By Denis Jjuuko
What’s next? Some recent graduates displayed placards though I heard later that they were part of an advertising campaign by a telecom company. However, the question of “what’s next?” is real for most graduates.
People on social media platforms were quick to offer advice. “Go create your own jobs,” they argued including those who have never created a single direct job all their lives!
Others blamed our education system. The solution, tweeps were quick to inform us, was in technical and vocational education. I partly agree but that is also looking at it on the surface.
It is the same argument people make about STEM (science, technology, engineering, and mathematics) as the solution to the world’s unemployment problems.
Although STEM and its offshoot, technical and vocational education, is always billed as the saviour to unemployment and I have advocated for it before, I must add that the other parts of the economy must be working as well. Let us take an example of a very good plumber.
For the plumber to make money, there must be many people buying land and constructing new houses or renovating old ones. This means that the economy must be absorbing all the other people who are graduating with qualifications outside plumbing. If other people aren’t finding jobs, the plumber won’t find jobs too whether he is self-employed or not.
Yet when I walk in most of Kampala’s office buildings and even some arcades, there are many empty spaces. A plumber who would be employed (or contracted for those who love self-employment) to ensure that a building where 500 people work operates smoothly won’t have a job when the office block itself has no tenants. And if the office building is empty, there won’t be people building houses or renovating old ones. If there are no factories, there won’t be enough people to go to a salon or buy a baker’s cake.

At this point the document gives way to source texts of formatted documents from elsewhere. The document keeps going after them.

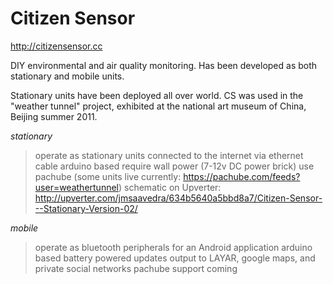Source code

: # Citizen Sensor

http://citizensensor.cc

DIY environmental and air quality monitoring. Has been developed as both stationary and mobile units. 

Stationary units have been deployed all over world. CS was used in the "weather tunnel" project, exhibited at the national art museum of China, Beijing summer 2011. 

*stationary*
 > operate as stationary units connected to the internet via ethernet cable
 > arduino based
 > require wall power (7-12v DC power brick)
 > use pachube (some units live currently: https://pachube.com/feeds?user=weathertunnel)
 > schematic on Upverter: http://upverter.com/jmsaavedra/634b5640a5bbd8a7/Citizen-Sensor---Stationary-Version-02/

*mobile*
 > operate as bluetooth peripherals for an Android application
 > arduino based
 > battery powered
 > updates output to LAYAR, google maps, and private social networks
 > pachube support coming

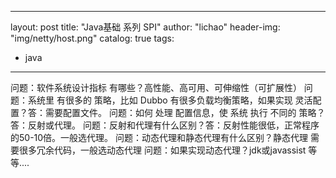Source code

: 
---
layout: post
title: "Java基础 系列 SPI"
author: "lichao"
header-img: "img/netty/host.png"
catalog: true
tags:
  - java
---

问题：软件系统设计指标 有哪些？高性能、高可用、可伸缩性（可扩展性）
问题：系统里 有很多的 策略，比如 Dubbo 有很多负载均衡策略，如果实现 灵活配置？答：需要配置文件。
问题：如何 处理 配置信息，使 系统 执行 不同的 策略？答：反射或代理。
问题：反射和代理有什么区别？答：反射性能很低，正常程序的50-10倍。一般选代理。
问题：动态代理和静态代理有什么区别？静态代理 需要很多冗余代码，一般选动态代理
问题：如果实现动态代理？jdk或javassist 等等....
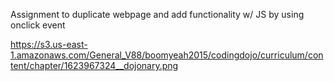 Assignment to duplicate webpage and add functionality w/ JS by using onclick event

https://s3.us-east-1.amazonaws.com/General_V88/boomyeah2015/codingdojo/curriculum/content/chapter/1623967324__dojonary.png

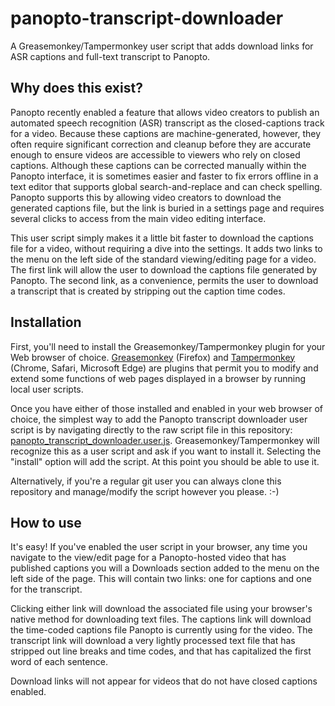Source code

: # panopto-transcript-downloader
A Greasemonkey/Tampermonkey user script that adds download links for ASR captions and full-text transcript to Panopto. 

## Why does this exist?
Panopto recently enabled a feature that allows video creators to publish an automated speech recognition (ASR) transcript as the closed-captions track for a video. Because these captions are machine-generated, however, they often require significant correction and cleanup before they are accurate enough to ensure videos are accessible to viewers who rely on closed captions. Although these captions can be corrected manually within the Panopto interface, it is sometimes easier and faster to fix errors offline in a text editor that supports global search-and-replace and can check spelling. Panopto supports this by allowing video creators to download the generated captions file, but the link is buried in a settings page and requires several clicks to access from the main video editing interface. 

This user script simply makes it a little bit faster to download the captions file for a video, without requiring a dive into the settings. It adds two links to the menu on the left side of the standard viewing/editing page for a video. The first link will allow the user to download the captions file generated by Panopto. The second link, as a convenience, permits the user to download a transcript that is created by stripping out the caption time codes. 

## Installation

First, you'll need to install the Greasemonkey/Tampermonkey plugin for your Web browser of choice. [Greasemonkey](http://www.greasespot.net/ "Greasemonkey site") (Firefox) and [Tampermonkey](https://tampermonkey.net/ "Tampermonkey site") (Chrome, Safari, Microsoft Edge) are plugins that permit you to modify and extend some functions of web pages displayed in a browser by running local user scripts. 

Once you have either of those installed and enabled in your web browser of choice, the simplest way to add the Panopto transcript downloader user script is by navigating directly to the raw script file in this repository: [panopto_transcript_downloader.user.js](https://github.com/evccedtech/panopto-transcript-downloader/raw/master/panopto_transcript_downloader.user.js "Raw view of user script file"). Greasemonkey/Tampermonkey will recognize this as a user script and ask if you want to install it. Selecting the "install" option will add the script. At this point you should be able to use it.

Alternatively, if you're a regular git user you can always clone this repository and manage/modify the script however you please. :-)

## How to use

It's easy! If you've enabled the user script in your browser, any time you navigate to the view/edit page for a Panopto-hosted video that has published captions you will a Downloads section added to the menu on the left side of the page. This will contain two links: one for captions and one for the transcript. 

Clicking either link will download the associated file using your browser's native method for downloading text files. The captions link will download the time-coded captions file Panopto is currently using for the video. The transcript link will download a very lightly processed text file that has stripped out line breaks and time codes, and that has capitalized the first word of each sentence.

Download links will not appear for videos that do not have closed captions enabled.

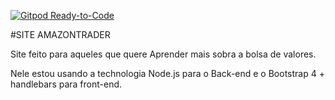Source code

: [![Gitpod Ready-to-Code](https://img.shields.io/badge/Gitpod-Ready--to--Code-blue?logo=gitpod)](https://gitpod.io/#https://github.com/Edbr0/Projeto-Final-Programador-Web) 

#SITE AMAZONTRADER 

Site feito para aqueles que quere Aprender mais sobra a bolsa de valores.

Nele estou usando a technologia Node.js para o Back-end e o Bootstrap 4 + handlebars para front-end.

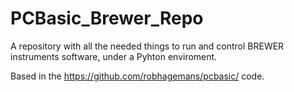 # PCBasic_Brewer_Repo
A repository with all the needed things to run and control BREWER instruments software, under a Pyhton enviroment.

Based in the https://github.com/robhagemans/pcbasic/ code.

If people can’t afford to build, a mason won’t make money. If people can’t afford to change their furniture, a carpenter will be idle. If people can’t buy cars, there would be no jobs for mechanics. It is a cycle. In economies where people with technical and vocational skills succeed, the other sectors work too.
As a country, we need to go slow on advising people to create their own jobs because it is a tall order. Being self-employed is so hard and not everyone can succeed by being self-employed. And if everyone is creating jobs, who would work for the self-employed?
What the country needs is to devise ways through which the economy as a whole works by creating an enabling environment for people to do business. An investor who flies into the country and takes two hours to go to his meeting, which is a few kilometres from his hotel, will think twice before setting up a business here.
An investor who will have to first meet the president to get land to set up a factory may consider another country where there is no need for such meetings or will simply import finished products from China. An investor who finds every public office empty during working hours may consider not investing here. Those things need to change in order to answer, “what’s next?”
However, there is also a need to set up industries that can have a ripple effect on the economy. I am partly happy that Uganda is investing in the automobile sector with Kiira Motors though I don’t like the snail pace the work is taking because of gaps in funding. The car you drive today has a minimum of 30,000 parts and 75% or more of those will not be made by the carmaker rather by the automotive value chain — small independent parts makers. In a process of making just one car, many people are employed in this value chain.
Today, China, the world’s factory is under lockdown due to the Coronavirus leading to a temporary closure of many factories. If the virus isn’t defeated, we’ll soon run out of stuff to use. This means that we must now consider manufacturing our own products and stop exporting our minerals and other resources as raw materials because that’s how jobs are created.
Creating factories here will not only lead to manufacturing jobs, it will also boost the service industry. The more factories opened, the more accounting, human resource management, public relations jobs among others will be created. That way we won’t be condescending young graduates as lazy or offering utopian ideas of “go create your own jobs.”